That changed this month when the National Statistics Office of Afghanistan registered Tatar as a distinct ethnicity. The landmark move will allow Tatars to document their ethnicity on new biometric national identification cards.
The Turkic-speaking ethnic Tatars hope the distinction will help their efforts to gain official recognition under Afghanistan’s constitution and revive their mother tongue, which most members of the community in Afghanistan no longer speak.
Tatars trace their roots in Afghanistan back about 800 years after the region was conquered by Mongol emperor Genghis Khan.
Tatars are considered the modern-day descendants of nomads who joined the Golden Horde — a khanate of the Mongol Empire founded in the 13th century by Batu Khan, the grandson of Genghis Khan.
Today, the predominately Muslim Tatar community is spread across China, Central Asia, Eastern Europe, and Russia. The highest concentration of Tatars is found in Russia’s Republic of Tatarstan.
Separate Ethnicity
Afghanistan’s Constitution officially recognizes 14 ethnic groups. They include Pashtuns, Tajiks, Hazara, Uzbeks, Turkmens, Baloch, Pashayi, Nuristani, Aimaq, Kyrgyz, Qizilbash, Gujar, and Brahwui.
But there is no mention of Tatars, who are predominately Sunni Muslim.
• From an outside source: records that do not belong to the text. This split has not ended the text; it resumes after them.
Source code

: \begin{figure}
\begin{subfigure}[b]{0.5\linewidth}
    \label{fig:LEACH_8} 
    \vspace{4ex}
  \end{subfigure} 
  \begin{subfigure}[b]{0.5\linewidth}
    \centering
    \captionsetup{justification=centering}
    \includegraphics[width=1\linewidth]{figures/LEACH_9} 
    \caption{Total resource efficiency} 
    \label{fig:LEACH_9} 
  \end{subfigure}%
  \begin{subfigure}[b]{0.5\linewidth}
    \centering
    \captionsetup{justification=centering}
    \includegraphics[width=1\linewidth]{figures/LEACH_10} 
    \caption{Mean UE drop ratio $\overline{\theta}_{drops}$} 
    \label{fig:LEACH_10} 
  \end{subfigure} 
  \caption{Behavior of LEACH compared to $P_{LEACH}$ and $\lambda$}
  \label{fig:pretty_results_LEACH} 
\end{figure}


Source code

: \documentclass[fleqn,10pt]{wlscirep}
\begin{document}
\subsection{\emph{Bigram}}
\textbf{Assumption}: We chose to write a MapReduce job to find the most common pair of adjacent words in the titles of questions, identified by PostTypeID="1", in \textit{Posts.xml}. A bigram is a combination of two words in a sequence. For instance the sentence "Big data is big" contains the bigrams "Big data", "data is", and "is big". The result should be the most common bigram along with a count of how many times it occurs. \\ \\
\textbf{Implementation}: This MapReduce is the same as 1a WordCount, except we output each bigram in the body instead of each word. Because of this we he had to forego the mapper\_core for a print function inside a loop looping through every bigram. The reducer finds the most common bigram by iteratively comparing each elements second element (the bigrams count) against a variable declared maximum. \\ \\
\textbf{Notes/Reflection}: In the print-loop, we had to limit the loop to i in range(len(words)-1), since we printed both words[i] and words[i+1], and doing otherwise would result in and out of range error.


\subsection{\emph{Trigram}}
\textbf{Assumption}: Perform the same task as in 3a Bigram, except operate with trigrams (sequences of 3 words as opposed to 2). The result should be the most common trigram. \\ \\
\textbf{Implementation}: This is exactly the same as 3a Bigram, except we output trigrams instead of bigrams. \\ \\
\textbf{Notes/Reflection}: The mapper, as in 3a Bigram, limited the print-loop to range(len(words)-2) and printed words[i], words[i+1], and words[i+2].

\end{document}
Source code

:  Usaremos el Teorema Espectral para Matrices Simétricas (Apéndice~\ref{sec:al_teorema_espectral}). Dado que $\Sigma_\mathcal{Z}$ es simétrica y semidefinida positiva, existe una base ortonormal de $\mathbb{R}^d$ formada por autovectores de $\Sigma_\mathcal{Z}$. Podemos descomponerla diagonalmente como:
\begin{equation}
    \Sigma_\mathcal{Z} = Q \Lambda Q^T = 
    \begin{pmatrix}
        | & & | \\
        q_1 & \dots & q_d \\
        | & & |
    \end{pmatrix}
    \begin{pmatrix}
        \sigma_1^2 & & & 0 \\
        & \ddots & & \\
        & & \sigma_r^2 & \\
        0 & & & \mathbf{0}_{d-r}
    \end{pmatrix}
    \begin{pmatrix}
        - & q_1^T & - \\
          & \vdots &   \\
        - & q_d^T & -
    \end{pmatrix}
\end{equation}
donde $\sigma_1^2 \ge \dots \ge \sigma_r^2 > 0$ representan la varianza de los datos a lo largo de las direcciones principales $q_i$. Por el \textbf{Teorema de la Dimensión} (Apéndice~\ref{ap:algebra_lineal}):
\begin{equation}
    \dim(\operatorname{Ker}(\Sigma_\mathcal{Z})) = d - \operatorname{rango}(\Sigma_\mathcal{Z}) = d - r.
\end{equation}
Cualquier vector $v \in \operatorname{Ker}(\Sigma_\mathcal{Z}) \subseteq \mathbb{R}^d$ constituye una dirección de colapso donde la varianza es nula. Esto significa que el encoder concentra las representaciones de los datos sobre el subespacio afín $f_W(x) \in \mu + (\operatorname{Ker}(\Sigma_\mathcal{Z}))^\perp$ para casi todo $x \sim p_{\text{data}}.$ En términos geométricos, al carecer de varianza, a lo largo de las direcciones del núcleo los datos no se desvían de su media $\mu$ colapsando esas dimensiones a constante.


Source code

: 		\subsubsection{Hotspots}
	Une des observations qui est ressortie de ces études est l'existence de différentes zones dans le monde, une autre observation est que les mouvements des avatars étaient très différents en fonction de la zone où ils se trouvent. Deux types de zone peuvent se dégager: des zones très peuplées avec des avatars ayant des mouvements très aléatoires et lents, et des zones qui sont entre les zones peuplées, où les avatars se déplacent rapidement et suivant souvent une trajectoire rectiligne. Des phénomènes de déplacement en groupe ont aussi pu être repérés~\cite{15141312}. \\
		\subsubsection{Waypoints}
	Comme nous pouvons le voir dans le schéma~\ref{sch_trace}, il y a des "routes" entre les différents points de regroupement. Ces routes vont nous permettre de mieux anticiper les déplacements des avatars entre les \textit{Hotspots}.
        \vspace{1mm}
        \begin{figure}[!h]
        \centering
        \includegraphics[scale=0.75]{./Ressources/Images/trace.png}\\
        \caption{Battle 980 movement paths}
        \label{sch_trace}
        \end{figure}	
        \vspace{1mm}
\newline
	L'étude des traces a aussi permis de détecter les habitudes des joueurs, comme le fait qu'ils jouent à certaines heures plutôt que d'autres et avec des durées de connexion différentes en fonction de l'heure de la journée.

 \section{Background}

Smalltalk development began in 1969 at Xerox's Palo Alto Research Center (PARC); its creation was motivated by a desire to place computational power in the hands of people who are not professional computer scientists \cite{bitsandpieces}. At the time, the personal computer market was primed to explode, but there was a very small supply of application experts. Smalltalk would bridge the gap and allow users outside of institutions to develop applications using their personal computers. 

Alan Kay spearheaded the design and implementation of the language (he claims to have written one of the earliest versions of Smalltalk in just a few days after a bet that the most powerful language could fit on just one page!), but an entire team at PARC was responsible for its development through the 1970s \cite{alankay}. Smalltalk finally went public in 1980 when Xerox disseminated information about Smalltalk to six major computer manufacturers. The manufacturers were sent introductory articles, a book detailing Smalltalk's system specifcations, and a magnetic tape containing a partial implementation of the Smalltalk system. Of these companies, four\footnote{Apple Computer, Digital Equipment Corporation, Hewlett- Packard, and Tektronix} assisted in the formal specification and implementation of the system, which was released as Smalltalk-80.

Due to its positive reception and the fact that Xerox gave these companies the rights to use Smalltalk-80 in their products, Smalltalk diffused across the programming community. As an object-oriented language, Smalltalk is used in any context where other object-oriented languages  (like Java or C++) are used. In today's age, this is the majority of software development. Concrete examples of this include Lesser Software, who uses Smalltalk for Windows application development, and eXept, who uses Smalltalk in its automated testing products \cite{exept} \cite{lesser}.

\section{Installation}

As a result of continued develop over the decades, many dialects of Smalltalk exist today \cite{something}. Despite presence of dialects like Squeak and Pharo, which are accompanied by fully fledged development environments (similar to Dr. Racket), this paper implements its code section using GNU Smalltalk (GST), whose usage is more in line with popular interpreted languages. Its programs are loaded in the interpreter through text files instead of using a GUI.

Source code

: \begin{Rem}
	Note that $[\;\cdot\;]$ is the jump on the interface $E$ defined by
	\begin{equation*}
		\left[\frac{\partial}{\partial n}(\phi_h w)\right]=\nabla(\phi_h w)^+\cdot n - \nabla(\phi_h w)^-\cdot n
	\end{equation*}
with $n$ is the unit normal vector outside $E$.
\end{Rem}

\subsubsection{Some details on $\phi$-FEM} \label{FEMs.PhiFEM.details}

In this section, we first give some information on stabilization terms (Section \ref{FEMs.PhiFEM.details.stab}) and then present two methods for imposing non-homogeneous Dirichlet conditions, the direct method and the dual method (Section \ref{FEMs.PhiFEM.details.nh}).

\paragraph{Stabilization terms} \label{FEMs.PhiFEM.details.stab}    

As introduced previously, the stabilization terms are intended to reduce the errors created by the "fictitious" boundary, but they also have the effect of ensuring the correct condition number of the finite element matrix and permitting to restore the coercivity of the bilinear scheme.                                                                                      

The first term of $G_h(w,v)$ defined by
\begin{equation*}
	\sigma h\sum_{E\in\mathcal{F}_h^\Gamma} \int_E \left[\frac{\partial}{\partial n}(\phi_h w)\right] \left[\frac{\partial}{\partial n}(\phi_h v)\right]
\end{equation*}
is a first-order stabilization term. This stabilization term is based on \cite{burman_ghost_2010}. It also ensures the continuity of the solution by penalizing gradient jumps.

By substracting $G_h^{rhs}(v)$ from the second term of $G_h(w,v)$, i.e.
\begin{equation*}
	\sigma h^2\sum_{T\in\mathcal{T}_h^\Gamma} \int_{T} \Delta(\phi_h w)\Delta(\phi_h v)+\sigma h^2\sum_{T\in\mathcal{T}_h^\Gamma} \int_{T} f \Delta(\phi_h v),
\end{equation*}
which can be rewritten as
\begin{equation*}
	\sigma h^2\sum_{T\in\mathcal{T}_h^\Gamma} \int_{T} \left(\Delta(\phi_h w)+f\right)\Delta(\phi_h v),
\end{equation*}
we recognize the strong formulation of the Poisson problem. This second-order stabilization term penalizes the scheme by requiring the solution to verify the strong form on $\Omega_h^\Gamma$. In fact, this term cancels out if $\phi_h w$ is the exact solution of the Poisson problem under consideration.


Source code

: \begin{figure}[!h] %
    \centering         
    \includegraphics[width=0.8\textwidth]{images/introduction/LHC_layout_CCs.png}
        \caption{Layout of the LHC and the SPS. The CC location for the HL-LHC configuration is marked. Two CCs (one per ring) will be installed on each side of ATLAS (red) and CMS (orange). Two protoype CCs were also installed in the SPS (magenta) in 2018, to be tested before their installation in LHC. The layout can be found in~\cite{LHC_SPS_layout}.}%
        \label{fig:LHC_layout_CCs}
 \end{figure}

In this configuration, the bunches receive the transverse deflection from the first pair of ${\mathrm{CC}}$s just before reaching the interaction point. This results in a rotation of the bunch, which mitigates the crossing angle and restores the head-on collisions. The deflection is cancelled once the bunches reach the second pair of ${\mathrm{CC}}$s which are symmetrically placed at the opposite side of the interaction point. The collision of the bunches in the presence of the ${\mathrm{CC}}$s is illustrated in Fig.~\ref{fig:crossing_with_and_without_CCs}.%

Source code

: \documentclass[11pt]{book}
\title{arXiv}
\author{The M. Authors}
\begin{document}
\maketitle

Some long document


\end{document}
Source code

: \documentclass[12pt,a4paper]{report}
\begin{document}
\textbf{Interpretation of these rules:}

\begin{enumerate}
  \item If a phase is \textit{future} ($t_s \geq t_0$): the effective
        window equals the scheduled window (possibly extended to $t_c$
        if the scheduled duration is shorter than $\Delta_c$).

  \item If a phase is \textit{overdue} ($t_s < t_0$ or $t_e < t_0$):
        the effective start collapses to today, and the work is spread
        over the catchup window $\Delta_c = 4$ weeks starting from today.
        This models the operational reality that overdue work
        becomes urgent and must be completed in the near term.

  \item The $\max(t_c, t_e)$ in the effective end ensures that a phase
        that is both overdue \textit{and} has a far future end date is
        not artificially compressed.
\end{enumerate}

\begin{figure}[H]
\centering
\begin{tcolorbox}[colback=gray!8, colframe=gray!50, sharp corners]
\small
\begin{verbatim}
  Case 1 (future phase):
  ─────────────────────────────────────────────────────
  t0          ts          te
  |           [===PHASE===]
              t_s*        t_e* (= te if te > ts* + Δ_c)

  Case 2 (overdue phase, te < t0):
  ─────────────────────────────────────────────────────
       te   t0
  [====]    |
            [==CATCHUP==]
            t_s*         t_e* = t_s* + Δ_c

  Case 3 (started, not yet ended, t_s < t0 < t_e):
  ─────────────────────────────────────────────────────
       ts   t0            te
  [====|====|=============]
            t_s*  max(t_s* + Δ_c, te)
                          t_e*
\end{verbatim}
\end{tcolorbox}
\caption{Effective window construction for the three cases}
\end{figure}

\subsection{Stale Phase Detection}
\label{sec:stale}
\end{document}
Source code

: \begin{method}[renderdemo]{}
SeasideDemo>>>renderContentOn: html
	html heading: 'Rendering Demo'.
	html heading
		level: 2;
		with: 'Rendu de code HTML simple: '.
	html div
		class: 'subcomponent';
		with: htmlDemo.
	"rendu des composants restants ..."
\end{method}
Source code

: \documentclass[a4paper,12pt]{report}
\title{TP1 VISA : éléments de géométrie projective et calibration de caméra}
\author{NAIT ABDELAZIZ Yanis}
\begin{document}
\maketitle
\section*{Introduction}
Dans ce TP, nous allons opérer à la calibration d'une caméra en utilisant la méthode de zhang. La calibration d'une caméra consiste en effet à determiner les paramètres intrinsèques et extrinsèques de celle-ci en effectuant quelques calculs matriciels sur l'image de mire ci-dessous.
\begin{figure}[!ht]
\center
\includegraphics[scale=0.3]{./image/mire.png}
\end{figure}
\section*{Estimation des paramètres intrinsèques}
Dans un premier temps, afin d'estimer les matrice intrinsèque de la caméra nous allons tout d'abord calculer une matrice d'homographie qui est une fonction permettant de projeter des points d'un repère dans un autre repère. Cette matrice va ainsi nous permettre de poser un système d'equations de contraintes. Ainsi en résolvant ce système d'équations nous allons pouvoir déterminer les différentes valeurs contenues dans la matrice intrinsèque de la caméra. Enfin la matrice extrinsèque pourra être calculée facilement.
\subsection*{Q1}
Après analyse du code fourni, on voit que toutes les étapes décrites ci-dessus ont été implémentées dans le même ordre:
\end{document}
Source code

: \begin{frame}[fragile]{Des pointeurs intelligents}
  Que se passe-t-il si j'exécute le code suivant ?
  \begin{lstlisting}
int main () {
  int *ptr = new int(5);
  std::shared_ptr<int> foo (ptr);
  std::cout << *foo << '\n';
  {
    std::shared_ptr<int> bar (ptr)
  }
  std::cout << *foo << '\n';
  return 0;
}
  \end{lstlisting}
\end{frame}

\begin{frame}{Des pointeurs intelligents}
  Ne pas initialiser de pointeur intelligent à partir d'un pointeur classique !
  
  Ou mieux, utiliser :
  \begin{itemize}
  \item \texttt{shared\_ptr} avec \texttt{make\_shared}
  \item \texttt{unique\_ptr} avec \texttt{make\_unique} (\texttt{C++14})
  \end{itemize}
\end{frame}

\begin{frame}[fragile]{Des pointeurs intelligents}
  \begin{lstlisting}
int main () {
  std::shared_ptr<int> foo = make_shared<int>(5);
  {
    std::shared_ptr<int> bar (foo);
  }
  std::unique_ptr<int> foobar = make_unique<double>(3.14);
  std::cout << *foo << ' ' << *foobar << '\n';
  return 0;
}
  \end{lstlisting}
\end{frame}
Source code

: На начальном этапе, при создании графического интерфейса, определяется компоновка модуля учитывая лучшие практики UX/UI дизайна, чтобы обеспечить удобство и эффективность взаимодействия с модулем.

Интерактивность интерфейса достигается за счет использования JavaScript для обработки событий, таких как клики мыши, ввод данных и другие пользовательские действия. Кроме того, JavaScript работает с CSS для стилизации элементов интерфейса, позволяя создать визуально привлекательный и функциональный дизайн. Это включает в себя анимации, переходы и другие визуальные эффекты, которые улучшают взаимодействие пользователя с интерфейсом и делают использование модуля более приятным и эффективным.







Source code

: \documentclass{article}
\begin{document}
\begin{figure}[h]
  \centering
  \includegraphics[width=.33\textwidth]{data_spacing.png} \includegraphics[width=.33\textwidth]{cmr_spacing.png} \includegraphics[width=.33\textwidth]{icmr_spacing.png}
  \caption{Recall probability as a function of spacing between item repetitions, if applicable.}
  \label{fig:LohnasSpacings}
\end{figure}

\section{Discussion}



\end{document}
Sunnis account for some 85 percent of the Afghan population.
Zabihullah Tatar, head of the Kabul-based Afghan Tatar Cultural Foundation, says there are various reasons why ethnic Tatars in Afghanistan have been largely forgotten over the centuries.
“We Afghan Tatars have forgotten our language because of geography and environmental influences,” he says, adding that ethnic Tatars adopted the languages spoken in the parts of Afghanistan where they settled.
That has included Pashto and Dari, the two main languages in the country, as well as Turkic languages like Uzbek and Turkmen.
Tatar also says members of the community are scattered across 16 of Afghanistan’s 34 provinces, with the highest concentration to the north of the Hindu Kush Mountains in the provinces of Samangan and Balkh.
“We are a minority,” says Abdullah Mohammadi, the only ethnic Tatar lawmaker in Afghanistan’s parliament. “But even in areas we have settled, we are a minority. With such low numbers, we couldn’t keep our culture over the centuries.”
Most ethnic Tatars also live in remote rural of the mountainous country, with many working in agriculture.
Mohammadi says those factors have deprived the community of political representation and recognition.
The decision by the National Statistics Office to recognize Tatar as a distinct ethnicity was welcomed by the community. But community leaders say it is only a first step.
“Some Tatars have been categorized as ethnic Tajiks, others as ethnic Uzbeks, Hazaras, or Pashtuns,” says Samardin Tatar, an ethnic Tatar from Balkh Province.
“We want to be recognized as Tatar under the constitution,” he says. “That is the next step for us.”
Community leaders estimate there are up to 100,000 ethnic Tatars in Afghanistan.
Exact figures on the size of the country’s various ethnic groups are unavailable, largely because an accurate census has never been conducted in Afghanistan.
The last attempt, in the late 1970s, was never completed. Repeated calls for a new census have never been realized.
Disputed sample censuses dating back to the 1970s estimate the Pashtun population at just over 40 percent, followed by ethnic Tajiks at less than 30 percent with Hazaras and Uzbeks at around 10 percent. Various smaller minorities account for the rest of the population.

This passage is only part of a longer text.